Comme une éternelle renaissance, heureusement, la fête et la liturgie de Rosh Hashana en famille provoquent un retour aux sources amusé ou curieux, une entrée en matière, ou plutôt par l’esprit.
Très vite, aussi, les langues se délient et l’enquête commence sur les vraies raisons factuelles, historiques ou identitaires, de l’arrachement des uns (les Sionistes de la première heure), à l’égard de ceux qui ont, pendant longtemps, accepté le sort commun, jusque dans les années 90. La Tante, mais aussi d’autres membres de la famille étendue, racontent les pogroms et massacres d’Oran, dès le 5 juillet 1962, où de nombreux Juifs périrent.
Les estimations du nombre de morts, toutes communautés confondues, sont incertaines, mais l’historien Jean-Jacques Jordi dénombre plus de 700 victimes du massacre d’Oran, tuées et disparues. En grande majorité : des chrétiens pieds noirs, une centaine de Juifs, et une cinquantaine de musulmans »traîtres ». Mais gageons que quand on ouvrira les archives du FLN, on en trouvera le double.
Des oncles versés dans la musique judéo-arabe, longtemps le pilier de « l’union sacrée » entre Juifs et Arabes refont à l’envers le trajet de leur réelle reconnaissance au sein de la population, de leur préservation aussi, à l’égard du commun, en tant qu’artistes notoires, mais aussi du moment de l’éclatement irréversible du tissu local : l’assassinat de Cheikh Raymond, dont la vie nous avait été contée par mon amie, sa petite-fille, Alexandra Leyris z’l, décédée le samedi 1er juin de l’an dernier et à qui j’ai réservé la seconde invitation qui m’était offerte pour ce film.
Le meurtre de Raymond Leyris fait comprendre aux Juifs qui se sentaient le mieux insérés dans le tissu algérien, que leur tour viendra bientôt et que le FLN cherche à « faire des exemples », précisément, parmi ceux qui sont pivots entre les communautés, dont aussi et surtout, les artistes de la musique arabo-andalouse. Ils ne remettront plus jamais les pieds en Algérie.

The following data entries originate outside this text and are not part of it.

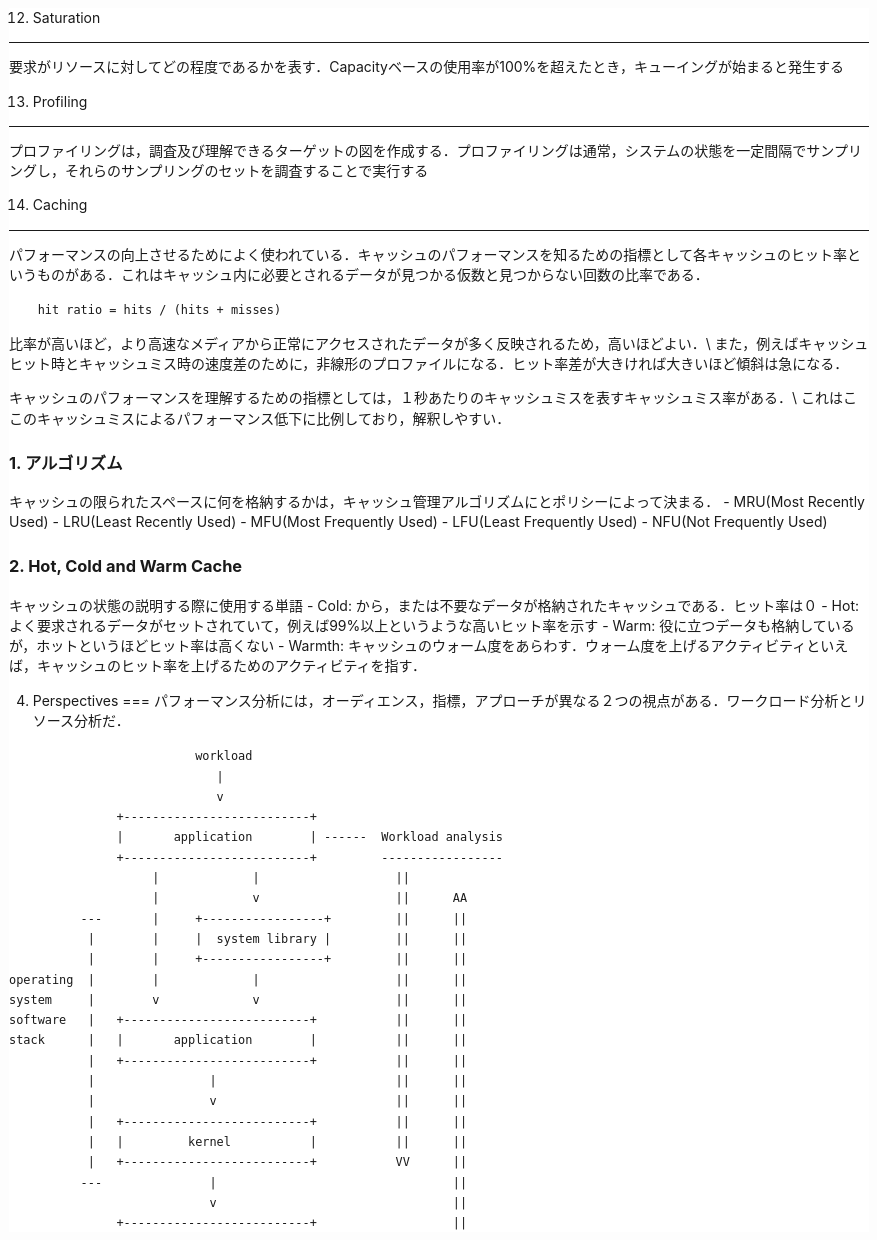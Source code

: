 12. Saturation
---
要求がリソースに対してどの程度であるかを表す．Capacityベースの使用率が100%を超えたとき，キューイングが始まると発生する

13. Profiling
---
プロファイリングは，調査及び理解できるターゲットの図を作成する．プロファイリングは通常，システムの状態を一定間隔でサンプリングし，それらのサンプリングのセットを調査することで実行する

14. Caching
---
パフォーマンスの向上させるためによく使われている．キャッシュのパフォーマンスを知るための指標として各キャッシュのヒット率というものがある．これはキャッシュ内に必要とされるデータが見つかる仮数と見つからない回数の比率である．

```
    hit ratio = hits / (hits + misses)
```
比率が高いほど，より高速なメディアから正常にアクセスされたデータが多く反映されるため，高いほどよい．\\
また，例えばキャッシュヒット時とキャッシュミス時の速度差のために，非線形のプロファイルになる．ヒット率差が大きければ大きいほど傾斜は急になる．

キャッシュのパフォーマンスを理解するための指標としては，１秒あたりのキャッシュミスを表すキャッシュミス率がある．\\
これはここのキャッシュミスによるパフォーマンス低下に比例しており，解釈しやすい．

### 1. アルゴリズム
キャッシュの限られたスペースに何を格納するかは，キャッシュ管理アルゴリズムにとポリシーによって決まる．
    - MRU(Most Recently Used)
    - LRU(Least Recently Used)
    - MFU(Most Frequently Used)
    - LFU(Least Frequently Used)
    - NFU(Not Frequently Used)

### 2. Hot, Cold and Warm Cache
キャッシュの状態の説明する際に使用する単語
    - Cold: から，または不要なデータが格納されたキャッシュである．ヒット率は０
    - Hot: よく要求されるデータがセットされていて，例えば99%以上というような高いヒット率を示す
    - Warm: 役に立つデータも格納しているが，ホットというほどヒット率は高くない
    - Warmth: キャッシュのウォーム度をあらわす．ウォーム度を上げるアクティビティといえば，キャッシュのヒット率を上げるためのアクティビティを指す．
    
4. Perspectives
===
パフォーマンス分析には，オーディエンス，指標，アプローチが異なる２つの視点がある．ワークロード分析とリソース分析だ．

```                                                                  
                          workload                                   
                             |                                       
                             v                                       
               +--------------------------+                          
               |       application        | ------  Workload analysis
               +--------------------------+         -----------------
                    |             |                   ||             
                    |             v                   ||      AA     
          ---       |     +-----------------+         ||      ||     
           |        |     |  system library |         ||      ||     
           |        |     +-----------------+         ||      ||     
operating  |        |             |                   ||      ||     
system     |        v             v                   ||      ||     
software   |   +--------------------------+           ||      ||     
stack      |   |       application        |           ||      ||     
           |   +--------------------------+           ||      ||     
           |                |                         ||      ||     
           |                v                         ||      ||     
           |   +--------------------------+           ||      ||     
           |   |         kernel           |           ||      ||     
           |   +--------------------------+           VV      ||     
          ---               |                                 ||     
                            v                                 ||     
               +--------------------------+                   ||     
```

Il y a aussi ceux qui sont venus par conviction, avant même d’avoir vent des meurtres, dont cet Oncle vivant depuis toujours dans un Kibboutz situé à 4 km de Gaza, en face de son citronnier, dont il fera profiter sa petite-nièce. Dans ce cas, c’est l’aventure de ces militants sionistes, apparentés à l’Agence Juive ou à une branche officieuse du Mossad, chargée de démarcher les communautés en danger. A l’époque, l’algérienne était en tête de gondole. C’est ainsi qu’il explique le fossé qui se creuse, entre l’Israélien ou futur Israélien, et le « Juif », qui restera ancré dans ses promesses de « l’An prochain à Jérusalem », qui lui suffisent à supporter la vie d’Exil, comme une condition atavique qui ne se discute même pas sérieusement. Alors que, de l’autre côté de la Méditerranée, Israël se construit pierre par pierre…
La démarche archéologique et l’extraction du cœur de la « récupération » islamique joue aussi un grand rôle dans cette quête initiatique de ré-enracinement. C’est le cas de l’exploration de Jérusalem, par le Mont Sion ou jusque dans les « Écuries de Salomon », rebaptisées Mosquée Al Maruani, qui vient du Calife Abd Al Malik Ibn Marwan.
On croise aussi nombre de figures connues, dans ce film plus authentique que nature, comme Ilan Greilsammer, parlant des 4 espèces de Souccoth, l’écrivain algérien Bouallem Sansal, qui retrace, lui aussi, ce qui le sépare de l’Algérie officielle et de l’idéologie musulmane mortifère. Ou le très laïc Denis Charbit, qui psalmodie sans complexe la liturgie de Kippour, sans laquelle il ne serait pas réellement le Sioniste politique qu’il dit être.
En dire plus consisterait à déflorer un peu plus la marguerite, de ce beau périple des 2 premières heures d’un documentaire qui durera 11h divisées en 4 parties, les prochaines devant nous arriver dès avril 2020.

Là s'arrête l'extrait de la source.